[Items from a data source]
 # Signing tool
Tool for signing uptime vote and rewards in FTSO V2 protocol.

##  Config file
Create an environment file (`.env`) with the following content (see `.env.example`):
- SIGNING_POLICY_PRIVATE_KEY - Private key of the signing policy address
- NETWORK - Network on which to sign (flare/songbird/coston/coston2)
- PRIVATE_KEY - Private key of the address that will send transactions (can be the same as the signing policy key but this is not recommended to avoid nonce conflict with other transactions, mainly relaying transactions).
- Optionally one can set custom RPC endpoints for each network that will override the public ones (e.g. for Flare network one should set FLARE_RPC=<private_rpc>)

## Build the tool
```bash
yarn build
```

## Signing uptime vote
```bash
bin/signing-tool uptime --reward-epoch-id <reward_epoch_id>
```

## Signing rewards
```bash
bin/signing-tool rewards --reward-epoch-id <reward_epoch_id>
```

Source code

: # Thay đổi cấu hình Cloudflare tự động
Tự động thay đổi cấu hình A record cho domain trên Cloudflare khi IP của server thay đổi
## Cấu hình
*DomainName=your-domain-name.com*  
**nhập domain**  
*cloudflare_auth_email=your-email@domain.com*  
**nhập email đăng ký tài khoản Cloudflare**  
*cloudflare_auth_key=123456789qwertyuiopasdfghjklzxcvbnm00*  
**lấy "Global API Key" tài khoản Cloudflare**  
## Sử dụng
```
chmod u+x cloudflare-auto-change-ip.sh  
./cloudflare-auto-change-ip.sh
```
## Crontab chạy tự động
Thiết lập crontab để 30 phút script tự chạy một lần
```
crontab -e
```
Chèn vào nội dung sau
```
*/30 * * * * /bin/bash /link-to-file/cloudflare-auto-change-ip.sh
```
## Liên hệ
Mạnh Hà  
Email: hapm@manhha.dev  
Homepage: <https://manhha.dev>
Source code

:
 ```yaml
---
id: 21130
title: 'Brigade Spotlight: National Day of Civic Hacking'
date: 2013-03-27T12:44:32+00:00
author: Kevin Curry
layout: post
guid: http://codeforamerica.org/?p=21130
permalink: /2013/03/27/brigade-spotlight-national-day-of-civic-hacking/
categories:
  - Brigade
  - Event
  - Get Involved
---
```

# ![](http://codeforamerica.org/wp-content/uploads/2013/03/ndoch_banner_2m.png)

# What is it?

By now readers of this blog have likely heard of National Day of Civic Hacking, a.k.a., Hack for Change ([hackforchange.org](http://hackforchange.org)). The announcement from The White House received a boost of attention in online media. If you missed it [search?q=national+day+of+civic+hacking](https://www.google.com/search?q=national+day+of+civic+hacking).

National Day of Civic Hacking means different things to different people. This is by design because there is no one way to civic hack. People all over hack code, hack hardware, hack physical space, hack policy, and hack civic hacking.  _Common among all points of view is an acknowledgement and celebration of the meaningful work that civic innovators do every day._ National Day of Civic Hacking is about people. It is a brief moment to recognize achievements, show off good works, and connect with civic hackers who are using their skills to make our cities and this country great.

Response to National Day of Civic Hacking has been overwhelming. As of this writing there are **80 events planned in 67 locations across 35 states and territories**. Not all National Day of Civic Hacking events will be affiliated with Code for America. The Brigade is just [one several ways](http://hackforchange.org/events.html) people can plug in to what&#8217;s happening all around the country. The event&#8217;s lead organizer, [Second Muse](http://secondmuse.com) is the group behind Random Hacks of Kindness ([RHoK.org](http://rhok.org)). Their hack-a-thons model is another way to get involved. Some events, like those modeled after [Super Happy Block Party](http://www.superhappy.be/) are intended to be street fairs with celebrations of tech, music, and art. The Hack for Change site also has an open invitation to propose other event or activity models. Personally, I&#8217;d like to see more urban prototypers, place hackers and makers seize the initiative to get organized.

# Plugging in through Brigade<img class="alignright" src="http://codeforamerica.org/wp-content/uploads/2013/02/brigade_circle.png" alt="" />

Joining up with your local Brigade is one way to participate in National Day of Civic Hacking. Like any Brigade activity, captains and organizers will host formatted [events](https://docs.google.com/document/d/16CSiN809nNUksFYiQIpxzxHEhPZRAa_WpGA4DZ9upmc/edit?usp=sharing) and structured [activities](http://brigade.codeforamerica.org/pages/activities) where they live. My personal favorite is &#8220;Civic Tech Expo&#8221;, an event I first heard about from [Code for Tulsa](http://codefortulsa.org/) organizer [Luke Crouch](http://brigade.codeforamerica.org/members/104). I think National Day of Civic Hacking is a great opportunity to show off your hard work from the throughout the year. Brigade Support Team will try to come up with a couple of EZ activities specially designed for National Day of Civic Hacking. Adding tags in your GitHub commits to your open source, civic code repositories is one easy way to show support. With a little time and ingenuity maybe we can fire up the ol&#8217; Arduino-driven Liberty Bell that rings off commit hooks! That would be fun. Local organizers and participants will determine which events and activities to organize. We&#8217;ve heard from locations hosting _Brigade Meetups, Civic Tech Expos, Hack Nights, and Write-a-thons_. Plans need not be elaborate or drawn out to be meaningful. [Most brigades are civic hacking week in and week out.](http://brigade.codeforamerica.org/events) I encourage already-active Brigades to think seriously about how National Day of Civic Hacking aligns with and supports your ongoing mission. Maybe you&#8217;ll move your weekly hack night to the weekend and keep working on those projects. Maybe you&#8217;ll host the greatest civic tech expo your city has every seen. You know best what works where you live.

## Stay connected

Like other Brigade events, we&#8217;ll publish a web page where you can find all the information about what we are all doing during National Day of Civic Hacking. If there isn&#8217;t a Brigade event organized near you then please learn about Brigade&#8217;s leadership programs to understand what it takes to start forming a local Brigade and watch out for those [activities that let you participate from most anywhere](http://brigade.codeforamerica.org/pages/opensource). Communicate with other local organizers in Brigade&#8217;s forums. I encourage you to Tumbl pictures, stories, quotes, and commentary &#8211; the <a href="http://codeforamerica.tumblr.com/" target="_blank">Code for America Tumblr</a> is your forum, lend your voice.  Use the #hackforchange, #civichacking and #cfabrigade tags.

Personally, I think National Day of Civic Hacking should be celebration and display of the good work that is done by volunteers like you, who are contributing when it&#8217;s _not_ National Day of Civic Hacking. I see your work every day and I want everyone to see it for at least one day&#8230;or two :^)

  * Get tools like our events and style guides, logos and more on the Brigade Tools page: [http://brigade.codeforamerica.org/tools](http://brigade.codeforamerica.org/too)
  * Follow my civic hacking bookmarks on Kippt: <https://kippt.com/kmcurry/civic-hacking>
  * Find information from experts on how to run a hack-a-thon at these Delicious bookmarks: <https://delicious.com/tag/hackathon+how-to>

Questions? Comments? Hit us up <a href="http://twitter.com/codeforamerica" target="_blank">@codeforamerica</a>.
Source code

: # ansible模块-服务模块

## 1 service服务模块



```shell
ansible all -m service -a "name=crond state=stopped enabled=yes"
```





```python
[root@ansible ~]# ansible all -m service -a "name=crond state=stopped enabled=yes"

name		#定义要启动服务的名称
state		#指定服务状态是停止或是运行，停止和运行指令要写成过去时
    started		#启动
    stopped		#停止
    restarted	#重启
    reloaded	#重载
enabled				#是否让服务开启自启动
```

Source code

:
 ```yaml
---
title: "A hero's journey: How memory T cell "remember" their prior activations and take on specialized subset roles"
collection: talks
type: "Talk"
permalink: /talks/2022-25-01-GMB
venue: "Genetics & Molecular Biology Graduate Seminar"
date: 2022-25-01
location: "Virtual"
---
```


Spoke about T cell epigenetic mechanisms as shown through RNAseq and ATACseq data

...

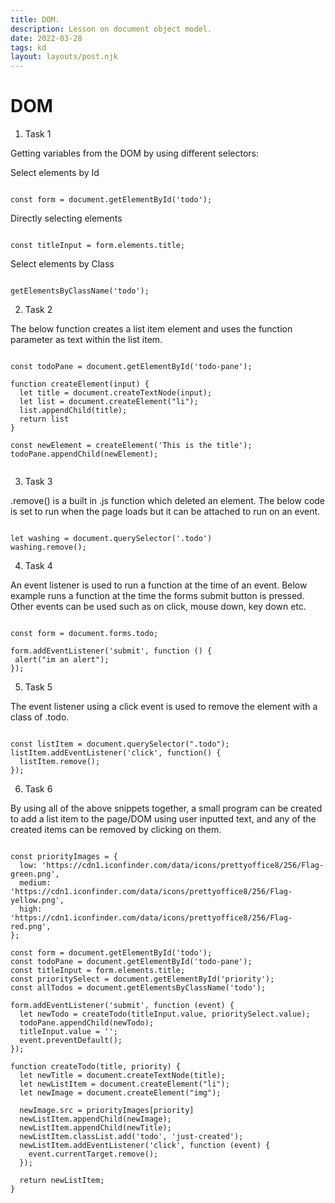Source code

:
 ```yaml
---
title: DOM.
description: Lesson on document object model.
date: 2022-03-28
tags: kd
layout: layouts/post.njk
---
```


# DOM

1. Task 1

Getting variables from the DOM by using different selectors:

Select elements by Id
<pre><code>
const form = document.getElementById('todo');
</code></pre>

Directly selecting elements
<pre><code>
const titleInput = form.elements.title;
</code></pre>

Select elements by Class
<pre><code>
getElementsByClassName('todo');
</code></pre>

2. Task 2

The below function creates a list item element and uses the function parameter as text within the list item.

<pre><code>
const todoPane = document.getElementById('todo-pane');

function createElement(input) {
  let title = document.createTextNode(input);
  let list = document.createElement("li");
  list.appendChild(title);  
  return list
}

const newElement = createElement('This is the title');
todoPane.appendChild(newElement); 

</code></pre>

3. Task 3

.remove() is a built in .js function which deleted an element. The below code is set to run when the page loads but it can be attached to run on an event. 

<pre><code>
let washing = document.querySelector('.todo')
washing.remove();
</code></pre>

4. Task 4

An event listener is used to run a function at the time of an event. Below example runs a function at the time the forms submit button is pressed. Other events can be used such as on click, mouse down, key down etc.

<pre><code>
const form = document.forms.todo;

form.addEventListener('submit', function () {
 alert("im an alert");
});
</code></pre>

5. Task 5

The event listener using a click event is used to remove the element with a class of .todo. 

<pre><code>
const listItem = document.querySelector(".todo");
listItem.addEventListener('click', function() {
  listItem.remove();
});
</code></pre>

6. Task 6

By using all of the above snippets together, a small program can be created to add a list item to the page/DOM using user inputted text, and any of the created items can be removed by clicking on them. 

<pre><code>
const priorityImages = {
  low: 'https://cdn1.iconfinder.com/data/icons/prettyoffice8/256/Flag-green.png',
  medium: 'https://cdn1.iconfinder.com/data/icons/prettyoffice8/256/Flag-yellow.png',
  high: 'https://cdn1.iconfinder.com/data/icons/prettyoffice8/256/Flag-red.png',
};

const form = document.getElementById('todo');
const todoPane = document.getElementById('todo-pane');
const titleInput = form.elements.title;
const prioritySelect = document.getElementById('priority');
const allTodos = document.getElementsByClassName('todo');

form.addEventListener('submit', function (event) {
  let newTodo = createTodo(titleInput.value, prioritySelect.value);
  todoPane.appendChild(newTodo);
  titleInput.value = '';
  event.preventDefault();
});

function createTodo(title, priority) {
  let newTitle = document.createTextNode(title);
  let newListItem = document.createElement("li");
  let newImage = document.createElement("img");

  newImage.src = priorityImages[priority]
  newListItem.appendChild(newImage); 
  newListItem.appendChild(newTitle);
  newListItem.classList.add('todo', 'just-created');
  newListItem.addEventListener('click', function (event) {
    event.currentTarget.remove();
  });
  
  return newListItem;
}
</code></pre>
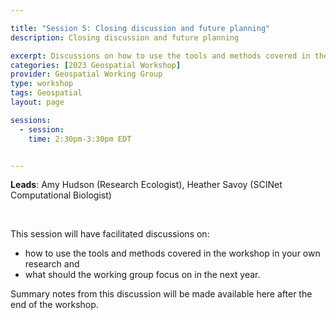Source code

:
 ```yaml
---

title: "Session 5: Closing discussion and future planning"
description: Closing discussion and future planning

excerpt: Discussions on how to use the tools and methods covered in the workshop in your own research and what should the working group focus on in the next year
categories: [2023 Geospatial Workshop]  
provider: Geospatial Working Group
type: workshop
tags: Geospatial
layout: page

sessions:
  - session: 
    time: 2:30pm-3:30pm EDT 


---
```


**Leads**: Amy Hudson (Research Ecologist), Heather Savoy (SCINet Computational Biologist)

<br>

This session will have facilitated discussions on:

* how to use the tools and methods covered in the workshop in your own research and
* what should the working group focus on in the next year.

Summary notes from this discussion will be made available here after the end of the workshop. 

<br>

- EXERCISE GOAL:
Tell me how many lines of the records include the word "forms", and say nothing else.

- RESULT FOR THIS TASK:
2